Working of the genetic circuit for xylose inducible kill switch.
DNA degradation due to Xylose uptake

Working of the genetic circuit

In absence of Xylose :

The XylR repressor molecule is produced under its constitutive promoter and represses the production of the YqcG toxin. Even then, there is evidence of leaky expression of the YqcG toxin. Thus, the constitutive expression of antitoxin YqcF will inactivate the toxin by forming a complex with it. This toxin-antitoxin system and repression of the toxin of XylR prevent the bacteria from dying in the absence of xylose.

In presence of Xylose :

When xylose is present in the system, it acts as an inducer for the production of the YqcG toxin. The xylose molecules interact with the XylR repressor and inactivate it. This will, in turn, lead to the production of the toxin YqcG. The concentration of YqcG toxin then exceeds the concentration of the anti-toxin YqcF. YqcG acts as DNase and leads to the degradation of DNA present inside the bacterial cells. The cells now contain all the other biomolecules other than DNA in functional form. For a few hours after induction of YqcG, almost all the population loses its DNA but the RNA and proteins remain unharmed. Due to this the membrane and cell division ability of the cells remain functional until the molecules degrade by themselves based on their half-lives. Such cells were named DNA-less cells (DLCs) by Elbaz et al (2015) [6]. DLCs were able to continue normal physiologies for as long as 24 hrs. Similarly, Ackermann et al (2016) overexpressed yqcG and found that a decrease in CFU, and after 48 hours only suppressor cells containing mutations in the yqcG gene were able to grow[7].

Kill Switch for Biosafety

This kill switch has been introduced to the bacterial system to ensure that the genetically modified organism doesn’t survive in the outside environment. This is done keeping in mind, the safety aspect of our project and to prevent environmental contamination due to accidental release of the bacteria. This kill switch has been made visible light-inducible and thus, the genetically modified bacteria will not be able to survive in the outside environment where visible light is readily available. Thus, we designed a novel toxin-antitoxin system which is light inducible.
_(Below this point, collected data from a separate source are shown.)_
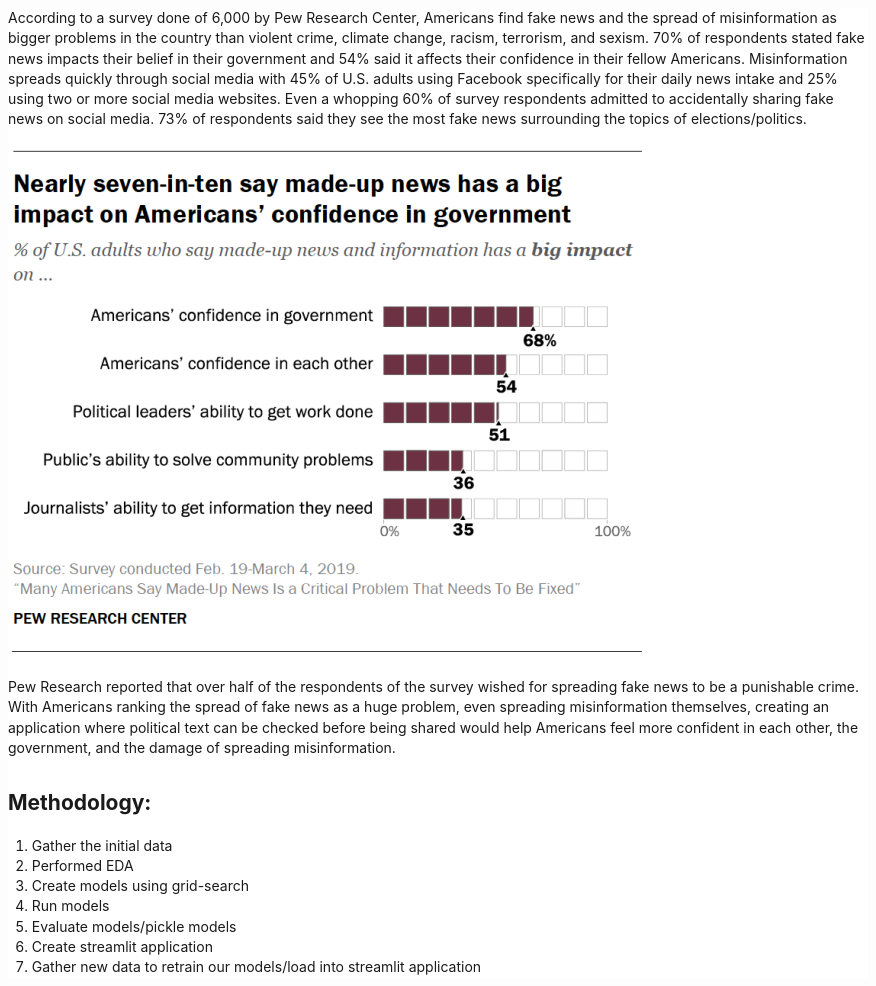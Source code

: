 According to a survey done of 6,000 by Pew Research Center, Americans find fake news and the spread of misinformation as bigger problems in the country than violent crime, climate change, racism, terrorism, and sexism. 70% of respondents stated fake news impacts their belief in their government and 54% said it affects their confidence in their fellow Americans. Misinformation spreads quickly through social media with 45% of U.S. adults using Facebook specifically for their daily news intake and 25% using two or more social media websites. Even a whopping 60% of survey respondents admitted to accidentally sharing fake news on social media. 73% of respondents said they see the most fake news surrounding the topics of elections/politics.

![conf](./images/american_conf.webp)

Pew Research reported that over half of the respondents of the survey wished for spreading fake news to be a punishable crime. With Americans ranking the spread of fake news as a huge problem, even spreading misinformation themselves, creating an application where political text can be checked before being shared would help Americans feel more confident in each other, the government, and the damage of spreading misinformation.


## Methodology: <a id=3></a>
1. Gather the initial data
2. Performed EDA
3. Create models using grid-search
4. Run models
5. Evaluate models/pickle models
6. Create streamlit application
7. Gather new data to retrain our models/load into streamlit application
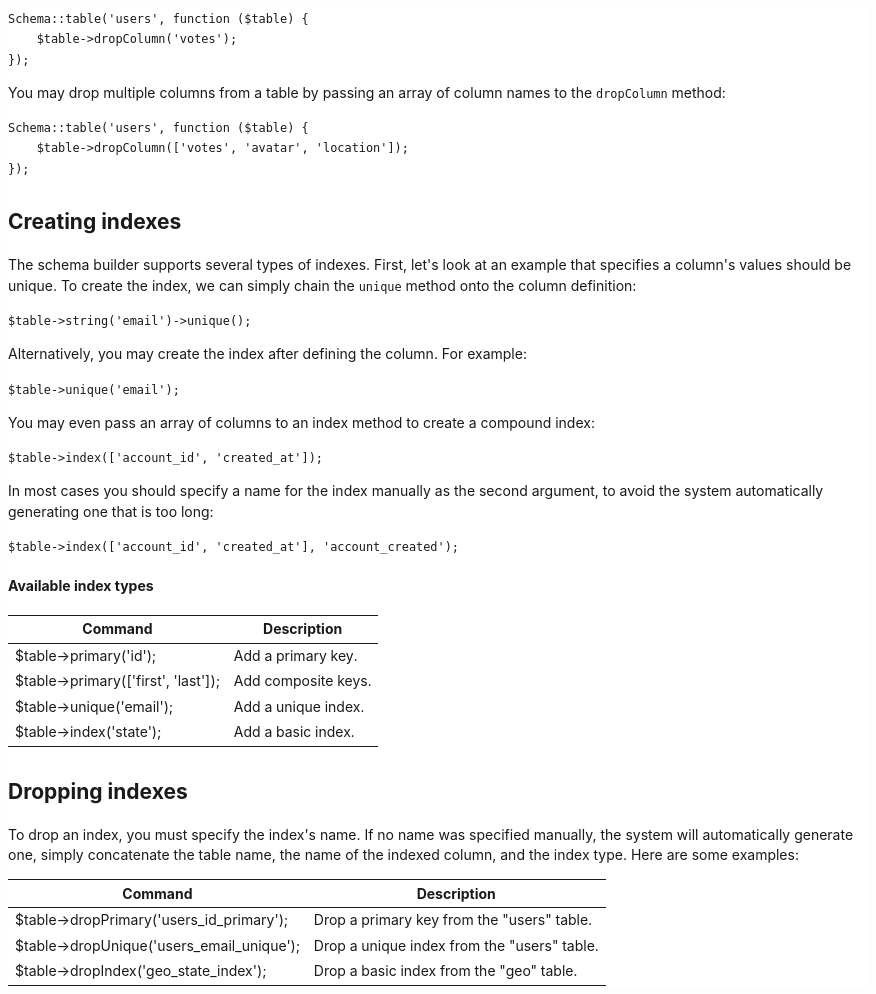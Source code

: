     Schema::table('users', function ($table) {
        $table->dropColumn('votes');
    });

You may drop multiple columns from a table by passing an array of column names to the `dropColumn` method:

    Schema::table('users', function ($table) {
        $table->dropColumn(['votes', 'avatar', 'location']);
    });

<a name="creating-indexes"></a>

## Creating indexes

The schema builder supports several types of indexes. First, let's look at an example that specifies a column's values should be unique. To create the index, we can simply chain the `unique` method onto the column definition:

    $table->string('email')->unique();

Alternatively, you may create the index after defining the column. For example:

    $table->unique('email');

You may even pass an array of columns to an index method to create a compound index:

    $table->index(['account_id', 'created_at']);

In most cases you should specify a name for the index manually as the second argument, to avoid the system automatically generating one that is too long:

    $table->index(['account_id', 'created_at'], 'account_created');

#### Available index types

Command  | Description
---------|------------
$table->primary('id');  | Add a primary key.
$table->primary(['first', 'last']);  | Add composite keys.
$table->unique('email');  | Add a unique index.
$table->index('state');  | Add a basic index.

<a name="dropping-indexes"></a>

## Dropping indexes

To drop an index, you must specify the index's name. If no name was specified manually, the system will automatically generate one, simply concatenate the table name, the name of the indexed column, and the index type. Here are some examples:

Command  | Description
---------|------------
$table->dropPrimary('users_id_primary');  | Drop a primary key from the "users" table.
$table->dropUnique('users_email_unique');  | Drop a unique index from the "users" table.
$table->dropIndex('geo_state_index');  | Drop a basic index from the "geo" table.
To achieve this, a light-inducible toxin-producing genetic circuit has been designed with the following components:-

  1. The expression of YtvA is under P43 constitutive promoter (BBa_K143013). The ytvA gene is downstream to RBS (BBa_K1351031) and upstream to a double terminator (BBa_B0015). 
  2. The gene for producing the toxin bpDNase1 called bovine pancreatic cDNase 1 is kept downstream to pgsiB promoter. The pgsiB promoter (BBa_K3889013) is activated by the sigB transcription factor. The bpDNase1 (BBa_K3889027) produces the toxin bpDNASE 1 and upstream to double terminator (BBa_B0015).
  3. The gene mf-lon that codes for the anti-toxin mf-Lon has been kept downstream to a constitutive promoter of Bacillus subtilis SP 146 (BBa_K3889011) and upstream to a double terminator (BBa_B0015) .The mf-Lon anti-toxin forms a complex with the bpDNase1 and prevents the leaky expression of bpDNASE 1 from killing the bacteria
Working of the genetic circuit for visible light inducible kill switch.
Cascade reaction initiated by active YtvA
Fig 2. Cascade reaction initiated by active YtvA
DNA degradation due to light

Working of the genetic circuit

In absence of visible Light (450 nm - 500 nm)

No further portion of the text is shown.